▸ TASK DESCRIPTION: Transcribe the data below verbatim from the line with "quantitates sive mensuras" to the line with "16 We have neither". Include both of those lines.

▸ DATA PROVIDED:
____________

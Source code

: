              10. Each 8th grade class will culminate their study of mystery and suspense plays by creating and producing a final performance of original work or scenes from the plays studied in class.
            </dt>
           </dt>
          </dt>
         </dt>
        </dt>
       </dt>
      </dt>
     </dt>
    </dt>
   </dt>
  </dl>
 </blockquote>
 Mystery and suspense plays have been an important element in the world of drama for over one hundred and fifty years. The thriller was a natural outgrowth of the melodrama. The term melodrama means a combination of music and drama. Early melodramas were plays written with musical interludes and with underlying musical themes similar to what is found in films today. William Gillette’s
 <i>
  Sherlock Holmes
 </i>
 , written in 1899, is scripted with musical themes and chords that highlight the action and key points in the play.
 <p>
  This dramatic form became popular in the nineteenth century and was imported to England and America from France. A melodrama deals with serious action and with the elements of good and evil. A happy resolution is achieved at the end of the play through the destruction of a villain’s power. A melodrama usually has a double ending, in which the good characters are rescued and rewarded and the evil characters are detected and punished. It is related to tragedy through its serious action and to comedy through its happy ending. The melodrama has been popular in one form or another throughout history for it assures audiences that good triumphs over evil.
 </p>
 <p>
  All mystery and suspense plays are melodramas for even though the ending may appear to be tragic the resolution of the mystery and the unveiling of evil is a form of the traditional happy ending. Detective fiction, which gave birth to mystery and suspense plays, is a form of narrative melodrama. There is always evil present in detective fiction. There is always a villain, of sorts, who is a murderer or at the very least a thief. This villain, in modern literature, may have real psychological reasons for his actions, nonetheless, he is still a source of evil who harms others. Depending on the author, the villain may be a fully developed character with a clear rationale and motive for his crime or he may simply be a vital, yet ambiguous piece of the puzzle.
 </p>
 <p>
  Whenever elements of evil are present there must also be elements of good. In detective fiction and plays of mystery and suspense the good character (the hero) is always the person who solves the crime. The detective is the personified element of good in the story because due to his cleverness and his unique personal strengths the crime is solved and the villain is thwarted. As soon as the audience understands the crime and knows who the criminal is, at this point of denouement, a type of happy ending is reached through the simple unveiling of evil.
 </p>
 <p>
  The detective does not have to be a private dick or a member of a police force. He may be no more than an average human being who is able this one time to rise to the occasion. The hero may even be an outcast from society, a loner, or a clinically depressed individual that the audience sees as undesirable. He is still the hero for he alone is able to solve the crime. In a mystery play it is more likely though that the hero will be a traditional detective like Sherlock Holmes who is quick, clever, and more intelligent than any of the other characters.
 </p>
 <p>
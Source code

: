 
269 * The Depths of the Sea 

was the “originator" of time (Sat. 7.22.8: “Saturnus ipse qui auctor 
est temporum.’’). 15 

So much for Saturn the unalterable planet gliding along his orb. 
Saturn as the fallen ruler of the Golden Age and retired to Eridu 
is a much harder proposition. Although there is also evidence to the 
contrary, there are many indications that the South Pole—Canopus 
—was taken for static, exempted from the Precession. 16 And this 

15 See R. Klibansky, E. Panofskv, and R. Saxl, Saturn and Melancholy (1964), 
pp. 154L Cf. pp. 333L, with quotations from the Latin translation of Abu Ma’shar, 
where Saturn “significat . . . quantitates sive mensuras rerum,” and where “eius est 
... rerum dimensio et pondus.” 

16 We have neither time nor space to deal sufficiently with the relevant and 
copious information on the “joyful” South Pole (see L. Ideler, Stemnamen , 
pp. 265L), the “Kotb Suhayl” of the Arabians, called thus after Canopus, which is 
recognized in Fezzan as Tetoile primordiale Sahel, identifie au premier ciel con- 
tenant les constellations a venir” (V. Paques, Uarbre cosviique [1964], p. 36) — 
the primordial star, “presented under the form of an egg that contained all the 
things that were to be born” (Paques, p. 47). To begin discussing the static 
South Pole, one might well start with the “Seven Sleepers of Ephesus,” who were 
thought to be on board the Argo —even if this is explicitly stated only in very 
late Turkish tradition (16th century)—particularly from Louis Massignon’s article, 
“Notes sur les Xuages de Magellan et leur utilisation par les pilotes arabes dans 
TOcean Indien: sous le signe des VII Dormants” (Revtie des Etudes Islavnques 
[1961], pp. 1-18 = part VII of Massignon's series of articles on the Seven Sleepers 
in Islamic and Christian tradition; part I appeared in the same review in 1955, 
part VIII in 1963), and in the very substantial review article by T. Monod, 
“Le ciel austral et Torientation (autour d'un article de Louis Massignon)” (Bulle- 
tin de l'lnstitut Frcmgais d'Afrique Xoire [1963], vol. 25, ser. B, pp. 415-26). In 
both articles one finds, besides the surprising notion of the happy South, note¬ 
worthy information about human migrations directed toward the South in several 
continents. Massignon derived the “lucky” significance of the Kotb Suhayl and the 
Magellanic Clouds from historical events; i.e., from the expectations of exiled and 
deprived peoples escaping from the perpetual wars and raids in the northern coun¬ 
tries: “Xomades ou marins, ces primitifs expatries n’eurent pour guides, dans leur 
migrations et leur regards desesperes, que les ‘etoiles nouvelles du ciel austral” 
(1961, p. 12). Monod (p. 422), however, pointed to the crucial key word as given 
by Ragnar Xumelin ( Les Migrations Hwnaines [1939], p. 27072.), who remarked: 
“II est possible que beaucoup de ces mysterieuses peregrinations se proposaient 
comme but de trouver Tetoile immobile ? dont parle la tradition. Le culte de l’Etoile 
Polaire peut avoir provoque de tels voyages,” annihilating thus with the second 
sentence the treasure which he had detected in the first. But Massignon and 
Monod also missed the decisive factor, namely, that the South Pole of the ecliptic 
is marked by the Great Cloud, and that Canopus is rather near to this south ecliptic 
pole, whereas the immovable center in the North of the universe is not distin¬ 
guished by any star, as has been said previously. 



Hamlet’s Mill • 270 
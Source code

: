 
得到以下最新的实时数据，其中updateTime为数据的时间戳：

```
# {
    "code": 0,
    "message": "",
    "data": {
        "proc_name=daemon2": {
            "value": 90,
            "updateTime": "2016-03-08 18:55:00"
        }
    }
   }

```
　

____________

▸ REPLY:
where Saturn “significat . . . quantitates sive mensuras rerum,” and where “eius est 
... rerum dimensio et pondus.” 

16 We have neither time nor space to deal sufficiently with the relevant and 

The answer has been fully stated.